**** The input ****
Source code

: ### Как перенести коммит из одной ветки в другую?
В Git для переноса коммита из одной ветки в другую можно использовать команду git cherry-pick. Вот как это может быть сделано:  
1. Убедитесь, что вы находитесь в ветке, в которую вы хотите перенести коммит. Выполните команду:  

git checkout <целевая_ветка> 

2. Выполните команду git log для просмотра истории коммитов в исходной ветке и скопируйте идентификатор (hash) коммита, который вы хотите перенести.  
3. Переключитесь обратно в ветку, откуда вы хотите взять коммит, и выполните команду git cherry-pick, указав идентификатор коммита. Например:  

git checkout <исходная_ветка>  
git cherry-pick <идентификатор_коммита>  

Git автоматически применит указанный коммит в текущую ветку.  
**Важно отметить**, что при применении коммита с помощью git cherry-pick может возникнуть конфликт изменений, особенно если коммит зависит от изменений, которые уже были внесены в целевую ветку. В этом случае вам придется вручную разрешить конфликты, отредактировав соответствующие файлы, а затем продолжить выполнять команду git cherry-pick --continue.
****
When you copy the data, keep every line word for word.

Source code

: ### Как перенести коммит из одной ветки в другую?
В Git для переноса коммита из одной ветки в другую можно использовать команду git cherry-pick. Вот как это может быть сделано:  
1. Убедитесь, что вы находитесь в ветке, в которую вы хотите перенести коммит. Выполните команду:  

git checkout <целевая_ветка> 

2. Выполните команду git log для просмотра истории коммитов в исходной ветке и скопируйте идентификатор (hash) коммита, который вы хотите перенести.  
3. Переключитесь обратно в ветку, откуда вы хотите взять коммит, и выполните команду git cherry-pick, указав идентификатор коммита. Например:  

git checkout <исходная_ветка>  
git cherry-pick <идентификатор_коммита>  

Git автоматически применит указанный коммит в текущую ветку.  
**Важно отметить**, что при применении коммита с помощью git cherry-pick может возникнуть конфликт изменений, особенно если коммит зависит от изменений, которые уже были внесены в целевую ветку. В этом случае вам придется вручную разрешить конфликты, отредактировав соответствующие файлы, а затем продолжить выполнять команду git cherry-pick --continue.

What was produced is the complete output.